▸ Exercise brief: Determine how many lines of the listing below include the string "begin". Output the number and nothing more.

▸ Data to process:
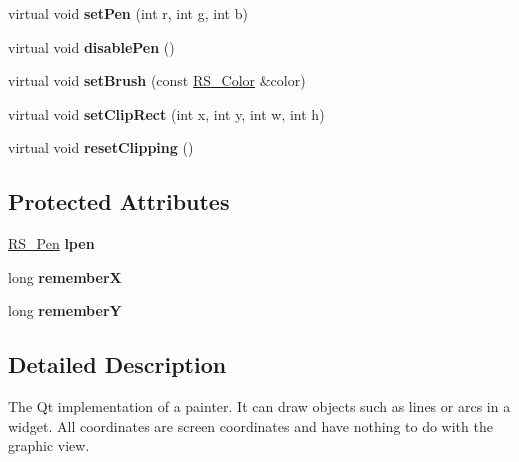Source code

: \begin{DoxyCompactItemize}
\item 
\hypertarget{classRS__PainterQt_a8642191e34f6932e857918dfc5d138d0}{virtual void {\bfseries set\-Pen} (int r, int g, int b)}\label{classRS__PainterQt_a8642191e34f6932e857918dfc5d138d0}

\item 
\hypertarget{classRS__PainterQt_a75786ced7a29f4651b3f4b9b716bdb45}{virtual void {\bfseries disable\-Pen} ()}\label{classRS__PainterQt_a75786ced7a29f4651b3f4b9b716bdb45}

\item 
\hypertarget{classRS__PainterQt_a3cda9d1c6bb79bd9a2ecdcd7a8a26739}{virtual void {\bfseries set\-Brush} (const \hyperlink{classRS__Color}{R\-S\-\_\-\-Color} \&color)}\label{classRS__PainterQt_a3cda9d1c6bb79bd9a2ecdcd7a8a26739}

\item 
\hypertarget{classRS__PainterQt_ae819890cb2ec55a58cfe8706cd506c55}{virtual void {\bfseries set\-Clip\-Rect} (int x, int y, int w, int h)}\label{classRS__PainterQt_ae819890cb2ec55a58cfe8706cd506c55}

\item 
\hypertarget{classRS__PainterQt_aaa76d3710efe1f31ad272298c015f6f6}{virtual void {\bfseries reset\-Clipping} ()}\label{classRS__PainterQt_aaa76d3710efe1f31ad272298c015f6f6}

\end{DoxyCompactItemize}
\subsection*{Protected Attributes}
\begin{DoxyCompactItemize}
\item 
\hypertarget{classRS__PainterQt_a8df8d555a4100a3c20730e5bda8f40fe}{\hyperlink{classRS__Pen}{R\-S\-\_\-\-Pen} {\bfseries lpen}}\label{classRS__PainterQt_a8df8d555a4100a3c20730e5bda8f40fe}

\item 
\hypertarget{classRS__PainterQt_a437058af43b5f91c8fd0cbd9da1948d6}{long {\bfseries remember\-X}}\label{classRS__PainterQt_a437058af43b5f91c8fd0cbd9da1948d6}

\item 
\hypertarget{classRS__PainterQt_a09e5ab330f594399a7298721d481edcd}{long {\bfseries remember\-Y}}\label{classRS__PainterQt_a09e5ab330f594399a7298721d481edcd}

\end{DoxyCompactItemize}


\subsection{Detailed Description}
The Qt implementation of a painter. It can draw objects such as lines or arcs in a widget. All coordinates are screen coordinates and have nothing to do with the graphic view.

▸ Final answer: 2